Rapid Laboratory Identification of Neisseria meningitidis Serogroup C as the Cause of an Outbreak — Liberia, 2017
Rapid laboratory detection and response allowed a cluster of unexplained illness, initially suspected to be Ebola virus disease, to be identified as serogroup C meningococcal disease. This was an unusual outbreak of serogroup C meningococcal disease in a country that typically does not report meningitis outbreaks and that is not in the African meningitis belt. Prompt and accurate detection of outbreaks allows public health officials to respond quickly and implement appropriate control measures. In April 2017, an unexplained cluster of 31 cases and 13 deaths surrounding a funeral was reported in Liberia. Initially suspected as Ebola virus disease in this previously affected country, rapid laboratory detection and response from CDC identified Neisseria meningitidis serogroup C as the cause of the outbreak. This bacterium causes meningococcal disease, which includes meningitis and bloodstream infections. Laboratory confirmation helped Liberian health authorities administer antibiotic prophylaxis to more than 200 people in order to prevent secondary cases of this deadly disease. This was an unusual presentation of serogroup C meningococcal disease with a high case-fatality rate, high prevalence of gastrointestinal symptoms, and low prevalence of fever. This extremely unusual meningococcal disease outbreak in Liberia, a country not in the African meningitis belt, highlights the importance of rapid laboratory confirmation in an outbreak investigation.
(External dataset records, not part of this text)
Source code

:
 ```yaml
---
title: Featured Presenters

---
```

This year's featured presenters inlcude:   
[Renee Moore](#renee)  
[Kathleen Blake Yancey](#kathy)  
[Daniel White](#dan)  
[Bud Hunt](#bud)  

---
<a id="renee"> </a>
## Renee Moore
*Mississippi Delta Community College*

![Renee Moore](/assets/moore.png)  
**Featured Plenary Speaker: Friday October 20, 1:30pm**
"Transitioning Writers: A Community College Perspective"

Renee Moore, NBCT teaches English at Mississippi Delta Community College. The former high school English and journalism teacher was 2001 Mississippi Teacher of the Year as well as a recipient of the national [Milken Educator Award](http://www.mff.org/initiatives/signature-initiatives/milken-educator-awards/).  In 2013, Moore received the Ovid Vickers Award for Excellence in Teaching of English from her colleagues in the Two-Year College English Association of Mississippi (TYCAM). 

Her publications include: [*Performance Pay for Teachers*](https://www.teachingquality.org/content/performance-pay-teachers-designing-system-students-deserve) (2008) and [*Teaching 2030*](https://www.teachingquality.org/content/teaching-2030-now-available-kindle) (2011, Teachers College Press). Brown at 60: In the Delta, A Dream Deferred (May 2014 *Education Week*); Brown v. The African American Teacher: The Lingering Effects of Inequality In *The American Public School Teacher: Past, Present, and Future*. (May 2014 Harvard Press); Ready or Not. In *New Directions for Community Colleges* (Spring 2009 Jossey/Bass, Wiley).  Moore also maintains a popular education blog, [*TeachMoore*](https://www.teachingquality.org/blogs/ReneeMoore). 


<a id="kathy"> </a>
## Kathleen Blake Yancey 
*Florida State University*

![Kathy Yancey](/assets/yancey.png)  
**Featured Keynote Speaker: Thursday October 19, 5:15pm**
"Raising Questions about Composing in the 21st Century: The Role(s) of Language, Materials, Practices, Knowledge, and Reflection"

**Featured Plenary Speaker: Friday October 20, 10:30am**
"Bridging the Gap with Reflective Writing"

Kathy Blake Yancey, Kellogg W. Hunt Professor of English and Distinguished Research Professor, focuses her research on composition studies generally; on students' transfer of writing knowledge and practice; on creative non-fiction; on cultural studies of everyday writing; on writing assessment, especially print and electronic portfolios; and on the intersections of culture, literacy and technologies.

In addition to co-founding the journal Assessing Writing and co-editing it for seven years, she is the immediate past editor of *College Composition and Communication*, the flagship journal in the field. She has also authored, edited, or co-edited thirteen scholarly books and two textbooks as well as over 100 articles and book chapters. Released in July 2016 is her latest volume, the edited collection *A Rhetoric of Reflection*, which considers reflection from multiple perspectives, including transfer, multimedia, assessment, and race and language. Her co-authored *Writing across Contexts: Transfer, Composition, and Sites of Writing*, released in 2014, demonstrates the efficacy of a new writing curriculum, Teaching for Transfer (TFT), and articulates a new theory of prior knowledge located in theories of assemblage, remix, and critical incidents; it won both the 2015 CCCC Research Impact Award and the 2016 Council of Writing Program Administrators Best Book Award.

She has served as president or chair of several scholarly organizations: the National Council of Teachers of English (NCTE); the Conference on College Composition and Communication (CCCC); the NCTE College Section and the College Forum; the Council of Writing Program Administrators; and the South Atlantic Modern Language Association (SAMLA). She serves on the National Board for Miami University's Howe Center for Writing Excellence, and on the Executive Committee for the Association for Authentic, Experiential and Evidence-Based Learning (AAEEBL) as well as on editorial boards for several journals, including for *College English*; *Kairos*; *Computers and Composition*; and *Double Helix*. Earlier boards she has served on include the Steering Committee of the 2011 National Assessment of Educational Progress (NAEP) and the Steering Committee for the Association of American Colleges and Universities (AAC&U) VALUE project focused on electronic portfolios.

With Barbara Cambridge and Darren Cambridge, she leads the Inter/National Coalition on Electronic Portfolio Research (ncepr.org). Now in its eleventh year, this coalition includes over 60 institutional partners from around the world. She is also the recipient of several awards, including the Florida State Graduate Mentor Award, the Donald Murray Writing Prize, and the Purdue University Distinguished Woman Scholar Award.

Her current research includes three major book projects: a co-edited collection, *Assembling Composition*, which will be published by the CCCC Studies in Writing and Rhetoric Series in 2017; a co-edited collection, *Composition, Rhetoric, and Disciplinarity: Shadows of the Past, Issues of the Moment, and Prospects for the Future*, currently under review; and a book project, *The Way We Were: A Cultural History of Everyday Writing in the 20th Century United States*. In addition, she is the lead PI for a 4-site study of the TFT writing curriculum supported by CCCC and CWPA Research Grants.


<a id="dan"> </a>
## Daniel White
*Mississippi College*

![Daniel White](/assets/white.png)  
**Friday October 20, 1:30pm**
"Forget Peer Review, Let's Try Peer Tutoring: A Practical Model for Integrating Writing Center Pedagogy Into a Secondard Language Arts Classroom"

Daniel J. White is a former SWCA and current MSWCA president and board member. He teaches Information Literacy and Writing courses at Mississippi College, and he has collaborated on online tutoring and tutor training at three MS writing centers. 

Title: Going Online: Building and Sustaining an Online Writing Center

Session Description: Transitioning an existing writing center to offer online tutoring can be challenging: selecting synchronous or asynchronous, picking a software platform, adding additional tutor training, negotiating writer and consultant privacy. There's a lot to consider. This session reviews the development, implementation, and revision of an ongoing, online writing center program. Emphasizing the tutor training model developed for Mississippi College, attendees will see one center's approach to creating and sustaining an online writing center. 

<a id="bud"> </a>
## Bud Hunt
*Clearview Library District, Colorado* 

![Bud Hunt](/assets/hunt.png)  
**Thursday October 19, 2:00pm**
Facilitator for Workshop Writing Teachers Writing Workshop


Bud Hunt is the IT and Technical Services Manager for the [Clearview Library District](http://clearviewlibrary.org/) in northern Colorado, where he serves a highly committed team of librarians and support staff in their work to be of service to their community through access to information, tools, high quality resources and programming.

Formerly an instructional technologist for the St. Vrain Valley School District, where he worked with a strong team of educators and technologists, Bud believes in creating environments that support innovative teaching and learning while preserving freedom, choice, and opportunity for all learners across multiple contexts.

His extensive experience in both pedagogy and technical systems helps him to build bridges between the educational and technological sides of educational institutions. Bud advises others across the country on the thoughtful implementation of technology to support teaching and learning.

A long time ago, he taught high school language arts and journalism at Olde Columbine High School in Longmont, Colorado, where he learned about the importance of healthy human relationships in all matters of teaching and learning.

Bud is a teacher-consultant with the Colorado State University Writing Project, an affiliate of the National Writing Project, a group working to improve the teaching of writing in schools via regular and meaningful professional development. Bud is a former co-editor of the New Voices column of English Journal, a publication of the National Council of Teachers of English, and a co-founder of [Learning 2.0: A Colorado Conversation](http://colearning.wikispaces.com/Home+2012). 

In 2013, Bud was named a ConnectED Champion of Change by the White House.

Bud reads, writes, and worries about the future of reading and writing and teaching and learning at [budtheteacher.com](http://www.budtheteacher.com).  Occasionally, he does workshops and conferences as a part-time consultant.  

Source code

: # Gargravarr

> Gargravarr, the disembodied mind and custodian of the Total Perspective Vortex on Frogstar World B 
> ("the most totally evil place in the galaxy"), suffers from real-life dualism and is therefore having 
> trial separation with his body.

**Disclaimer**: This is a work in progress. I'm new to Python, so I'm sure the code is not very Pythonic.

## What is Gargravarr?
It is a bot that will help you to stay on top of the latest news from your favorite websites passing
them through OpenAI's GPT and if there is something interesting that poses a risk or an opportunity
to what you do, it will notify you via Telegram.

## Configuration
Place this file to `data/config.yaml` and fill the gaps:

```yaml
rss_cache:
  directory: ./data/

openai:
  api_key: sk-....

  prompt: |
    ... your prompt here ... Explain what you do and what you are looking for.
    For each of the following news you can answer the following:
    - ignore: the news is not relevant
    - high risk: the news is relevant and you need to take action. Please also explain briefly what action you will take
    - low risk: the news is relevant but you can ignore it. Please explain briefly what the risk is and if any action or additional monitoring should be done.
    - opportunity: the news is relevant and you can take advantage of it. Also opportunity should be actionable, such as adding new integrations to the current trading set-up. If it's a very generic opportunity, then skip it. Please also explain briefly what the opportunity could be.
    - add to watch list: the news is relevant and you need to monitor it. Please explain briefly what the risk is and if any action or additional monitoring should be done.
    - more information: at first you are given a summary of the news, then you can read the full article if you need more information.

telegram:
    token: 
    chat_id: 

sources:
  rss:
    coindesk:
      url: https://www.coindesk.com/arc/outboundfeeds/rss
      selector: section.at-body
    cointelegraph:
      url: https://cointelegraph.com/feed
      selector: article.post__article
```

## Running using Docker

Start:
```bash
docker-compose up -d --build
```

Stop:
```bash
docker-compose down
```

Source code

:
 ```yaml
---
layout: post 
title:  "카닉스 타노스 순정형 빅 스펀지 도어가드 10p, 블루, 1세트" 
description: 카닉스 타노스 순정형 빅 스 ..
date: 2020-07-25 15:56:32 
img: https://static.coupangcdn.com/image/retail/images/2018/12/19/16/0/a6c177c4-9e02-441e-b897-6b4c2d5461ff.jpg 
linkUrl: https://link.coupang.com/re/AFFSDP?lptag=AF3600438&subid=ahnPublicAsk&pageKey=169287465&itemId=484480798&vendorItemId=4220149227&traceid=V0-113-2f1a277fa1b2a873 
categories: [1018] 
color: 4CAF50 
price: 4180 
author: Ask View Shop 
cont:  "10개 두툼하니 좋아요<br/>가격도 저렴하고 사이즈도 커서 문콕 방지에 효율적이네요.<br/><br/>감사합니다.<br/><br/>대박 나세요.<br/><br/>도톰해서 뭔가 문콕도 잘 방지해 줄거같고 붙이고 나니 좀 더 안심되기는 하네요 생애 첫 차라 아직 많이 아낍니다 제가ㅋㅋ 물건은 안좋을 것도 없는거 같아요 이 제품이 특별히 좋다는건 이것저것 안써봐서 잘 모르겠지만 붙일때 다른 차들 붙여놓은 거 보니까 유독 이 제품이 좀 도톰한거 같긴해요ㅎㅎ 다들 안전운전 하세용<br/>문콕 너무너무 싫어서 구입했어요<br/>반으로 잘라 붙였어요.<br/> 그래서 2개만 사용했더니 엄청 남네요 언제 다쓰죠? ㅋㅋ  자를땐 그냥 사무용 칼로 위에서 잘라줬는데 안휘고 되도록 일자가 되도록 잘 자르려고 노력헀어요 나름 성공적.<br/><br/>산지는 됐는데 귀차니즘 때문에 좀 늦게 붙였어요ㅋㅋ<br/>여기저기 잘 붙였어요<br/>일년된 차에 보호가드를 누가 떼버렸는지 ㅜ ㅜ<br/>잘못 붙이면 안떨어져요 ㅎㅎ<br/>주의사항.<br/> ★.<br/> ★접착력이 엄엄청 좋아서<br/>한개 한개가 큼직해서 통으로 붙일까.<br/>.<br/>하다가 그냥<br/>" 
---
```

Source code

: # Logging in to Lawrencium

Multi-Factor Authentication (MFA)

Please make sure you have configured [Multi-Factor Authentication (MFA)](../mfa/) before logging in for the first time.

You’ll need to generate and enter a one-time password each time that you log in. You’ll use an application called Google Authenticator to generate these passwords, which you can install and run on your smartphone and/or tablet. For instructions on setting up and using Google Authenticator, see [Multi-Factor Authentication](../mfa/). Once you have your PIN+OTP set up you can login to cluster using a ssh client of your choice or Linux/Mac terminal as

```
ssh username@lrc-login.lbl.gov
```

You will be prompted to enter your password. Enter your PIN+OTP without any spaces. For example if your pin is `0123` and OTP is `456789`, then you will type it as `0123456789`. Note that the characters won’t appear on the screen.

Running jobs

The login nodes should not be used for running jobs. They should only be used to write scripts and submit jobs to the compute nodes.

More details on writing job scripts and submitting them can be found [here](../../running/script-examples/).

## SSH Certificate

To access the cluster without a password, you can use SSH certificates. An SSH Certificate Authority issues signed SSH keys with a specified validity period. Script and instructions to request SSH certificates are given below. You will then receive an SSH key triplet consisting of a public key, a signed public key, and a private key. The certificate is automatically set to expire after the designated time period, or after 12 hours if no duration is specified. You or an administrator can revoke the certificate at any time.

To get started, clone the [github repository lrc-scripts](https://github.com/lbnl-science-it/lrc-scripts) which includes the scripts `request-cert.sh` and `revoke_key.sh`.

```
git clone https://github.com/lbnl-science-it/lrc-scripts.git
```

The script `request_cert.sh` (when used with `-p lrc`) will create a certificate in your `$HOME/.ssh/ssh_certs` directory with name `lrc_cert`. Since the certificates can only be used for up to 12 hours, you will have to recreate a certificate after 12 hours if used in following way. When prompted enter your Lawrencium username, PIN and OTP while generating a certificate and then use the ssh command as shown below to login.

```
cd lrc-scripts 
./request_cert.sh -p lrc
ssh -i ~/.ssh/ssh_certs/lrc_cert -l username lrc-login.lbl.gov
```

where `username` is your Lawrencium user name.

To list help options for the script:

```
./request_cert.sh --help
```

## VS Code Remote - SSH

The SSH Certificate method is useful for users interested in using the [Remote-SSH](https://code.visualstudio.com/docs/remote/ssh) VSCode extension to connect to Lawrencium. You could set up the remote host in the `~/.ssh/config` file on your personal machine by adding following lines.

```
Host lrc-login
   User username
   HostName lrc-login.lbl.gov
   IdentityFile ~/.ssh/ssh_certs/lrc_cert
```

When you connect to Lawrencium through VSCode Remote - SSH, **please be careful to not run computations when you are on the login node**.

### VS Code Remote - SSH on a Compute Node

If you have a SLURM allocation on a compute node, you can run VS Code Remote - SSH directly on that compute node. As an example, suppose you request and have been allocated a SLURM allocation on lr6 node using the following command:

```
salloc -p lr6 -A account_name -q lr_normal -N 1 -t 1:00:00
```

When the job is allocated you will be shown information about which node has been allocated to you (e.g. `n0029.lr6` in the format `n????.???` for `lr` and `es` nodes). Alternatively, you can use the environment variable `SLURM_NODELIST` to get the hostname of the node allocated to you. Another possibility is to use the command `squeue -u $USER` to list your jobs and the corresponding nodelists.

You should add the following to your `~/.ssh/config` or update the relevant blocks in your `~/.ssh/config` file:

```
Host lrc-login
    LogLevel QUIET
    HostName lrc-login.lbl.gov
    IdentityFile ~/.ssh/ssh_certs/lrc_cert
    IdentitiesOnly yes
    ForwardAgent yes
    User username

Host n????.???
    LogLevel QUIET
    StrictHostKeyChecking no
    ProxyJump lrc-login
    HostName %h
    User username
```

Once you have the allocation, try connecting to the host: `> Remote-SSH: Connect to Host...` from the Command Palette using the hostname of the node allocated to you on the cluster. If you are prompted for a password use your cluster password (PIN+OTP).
Progress Toward Regional Measles Elimination — Worldwide, 2000–2016
For the first time, there were fewer than 100,000 annual estimated measles deaths in 2016 due to stable measles-containing vaccine (MCV1) coverage, increasing second-dose (MCV2) coverage, and measles vaccination campaigns. Vaccination efforts need to be strengthened in order to reduce these preventable deaths to zero. During 2000–2016, measles vaccination prevented an estimated 20.4 million deaths worldwide. The number of countries providing the second dose of measles-containing vaccine through routine immunization services increased to 85 percent; in 2016, global MCV2 coverage was 64 percent. Also during 2000-2016, annual reported measles cases decreased 87 percent and annual measles deaths decreased 84 percent. Despite advances, the WHO 2015 milestones haven’t been met. Only one WHO region, the Americas, has been declared free of measles. To eliminate measles, countries and their partners need to focus on increasing vaccination coverage through sustained investments in health systems, strengthening surveillance systems, using surveillance data to drive programmatic actions, securing political commitment, raising the visibility of measles elimination goals, and mitigating the threat of decreasing resources once polio eradication is achieved.